Twenty-eight co-expressed probe set modules were identified for the ≤ 3 h network (data not shown). Eight modules associated with 90-day Good and Poor outcomes (mRS) and/or 90-day NIHSS (Fig. 3b). Two outcome-significant modules, 3hPurple (Figs. 3b and 5a) and 3hOrange, positively correlated with 90d mRS. Six negatively correlated with 90-day outcome, including 3hRoyalBlue (Figs. 3b and 5b), 3hMidnightBlue and 3hDarkGrey which were significant for 90d mRS and 90d NIHSS; 3hPink for 90d mRS; and 3hGreen for 90d NIHSS (Fig. 3b). Pathway analyses for each outcome-significant module are presented in Additional file 5: Table S5A. Most outcome-significant modules and/or their hubs (Table 2) were enriched in neutrophil-, monocyte-, T cell-, and/or NK cell-specific genes (Fig. 3b). Neutrophil genes were enriched in positive-beta modules and/or hubs, while most T cell genes and/or their hubs were enriched in negative-beta modules (Fig. 3b).

The pathways for hub genes overrepresented at ≤ 3 h included T-cell pathways, calcium-induced T lymphocyte apoptosis, VEGF, NGF, neurotrophin/TRK and GDNF Signaling (Additional file 5: Table S6A). Neutrophil-specific hub genes (3hPurple module) were enriched in 39 significant pathways such as IL-2, -6 and -7, and JAK/STAT Signaling (Additional file 5: Table S6A). About half of the pathways (19/39) overrepresented in neutrophil-specific hubs were also overrepresented in the 108 pathways for T-cell specific hubs. However, the T-cell- and neutrophil-specific hubs correlated in opposite directions with 90-day outcome (Fig. 3b).

Figure 5a shows a 3-h module enriched with neutrophil-specific genes (3hPurple) and Fig. 5b for a 3-h module enriched with T-cell specific genes (3hRoyalBlue) and their top overrepresented pathways (right side of the figure). The 3hPurple module (Additional file 5: Table S5A) for good vs. poor 90d mRS outcomes showed suppression of the PPARα/RXRα pathway which regulates NF-kB signaling. For the 3hRoyalBlue module, Calcium-induced T Lymphocyte Apoptosis, IL-2 Regulation in T Lymphocytes, PKCθ Signaling in T Lymphocytes, and NFAT Regulation of Immune Responses were suppressed in Poor vs. Good outcome (Fig. 5b, Additional file 5: Table S5A).
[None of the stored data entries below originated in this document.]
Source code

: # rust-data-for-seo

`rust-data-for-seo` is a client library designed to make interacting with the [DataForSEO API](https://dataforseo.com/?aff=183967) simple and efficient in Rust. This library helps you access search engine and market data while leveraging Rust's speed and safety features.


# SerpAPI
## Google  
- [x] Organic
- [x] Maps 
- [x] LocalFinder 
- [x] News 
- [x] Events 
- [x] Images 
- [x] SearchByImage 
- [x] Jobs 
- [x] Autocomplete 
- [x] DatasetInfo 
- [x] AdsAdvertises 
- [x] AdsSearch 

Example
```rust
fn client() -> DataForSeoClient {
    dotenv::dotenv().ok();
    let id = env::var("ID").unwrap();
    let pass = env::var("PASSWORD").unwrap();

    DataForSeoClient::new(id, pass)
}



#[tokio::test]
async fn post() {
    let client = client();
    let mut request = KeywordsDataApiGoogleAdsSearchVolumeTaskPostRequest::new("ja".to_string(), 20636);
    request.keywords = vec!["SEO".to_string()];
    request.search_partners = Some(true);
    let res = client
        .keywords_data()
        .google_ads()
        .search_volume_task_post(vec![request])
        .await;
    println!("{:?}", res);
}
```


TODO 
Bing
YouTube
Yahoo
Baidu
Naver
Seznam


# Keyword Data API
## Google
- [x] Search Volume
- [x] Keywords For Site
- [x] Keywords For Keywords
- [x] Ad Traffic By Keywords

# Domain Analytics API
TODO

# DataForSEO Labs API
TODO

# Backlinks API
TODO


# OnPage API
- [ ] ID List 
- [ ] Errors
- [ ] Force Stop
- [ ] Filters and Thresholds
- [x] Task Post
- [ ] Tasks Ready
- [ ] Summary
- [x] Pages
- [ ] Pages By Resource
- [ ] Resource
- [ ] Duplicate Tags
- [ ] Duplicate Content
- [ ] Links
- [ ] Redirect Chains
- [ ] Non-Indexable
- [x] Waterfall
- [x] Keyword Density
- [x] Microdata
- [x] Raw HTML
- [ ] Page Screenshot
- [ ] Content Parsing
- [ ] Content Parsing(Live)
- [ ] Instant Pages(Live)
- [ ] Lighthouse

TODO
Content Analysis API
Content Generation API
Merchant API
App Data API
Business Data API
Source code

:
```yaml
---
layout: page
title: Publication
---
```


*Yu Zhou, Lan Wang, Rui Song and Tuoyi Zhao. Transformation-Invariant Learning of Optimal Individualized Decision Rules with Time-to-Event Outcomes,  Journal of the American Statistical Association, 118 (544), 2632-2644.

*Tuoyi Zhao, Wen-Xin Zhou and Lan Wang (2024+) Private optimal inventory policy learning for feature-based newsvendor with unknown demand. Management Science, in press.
The data for co-expressed gene modules at 5 h after IS associated with 90-day outcomes are provided in Fig. 3b, Additional file 3: Fig. S3, and Additional file 5: Tables S5B and S6B. The data for co-expressed gene modules at 24 h after IS associated with 90-day outcome are provided in Figs. 3b and Additional file 4: Fig. S4 and Additional file 5: Tables S5C and S6C.

Discussion

Expression of genes and gene co-expression modules in peripheral blood at early times after IS correlates with 90-day outcomes. Upregulation of genes in neutrophils and down-regulation in monocytes, T cells and B cells may play a role in mediating damage and repair following stroke and ultimately affect long-term outcomes [23,24,25]. We found that many genes were significantly regulated at all three time-points after IS indicating that these genes and immune-related pathways were reproducible and the most likely to be replicated in future studies. The findings expand our understanding of the transcriptomic changes in immune and clotting systems associated with outcome following human IS. The identified genes may be novel targets for modulating outcome, and a subset of these genes might be developed in the future to predict outcome.

Immune/inflammatory genes/pathways associated with poor 90-day outcome

Inflammation plays a critical role in damage and repair following stroke [26]. Specific inflammatory blood markers correlate with outcomes after stroke [27], including proinflammatory cytokines like IL-1, IL-6, TNF, as well as anti-inflammatory cytokines like TGF and IL-10 [26,27,28]. Increases in matrix metalloproteinases (MMPs) including MMP-9 derived mainly from neutrophils are reported to cause BBB (blood–brain barrier) damage [29] and hemorrhagic complications [30,31,32]. MMP-9 levels correlate with infarct volume, stroke severity, and functional outcomes [32]. In our study, MMP9 expression (≤ 3 h) was up-regulated 2.4 fold in participants with poor 90-day outcomes, which is consistent with other studies showing blood MMP-9 levels correlate with poor 90d IS outcomes [33].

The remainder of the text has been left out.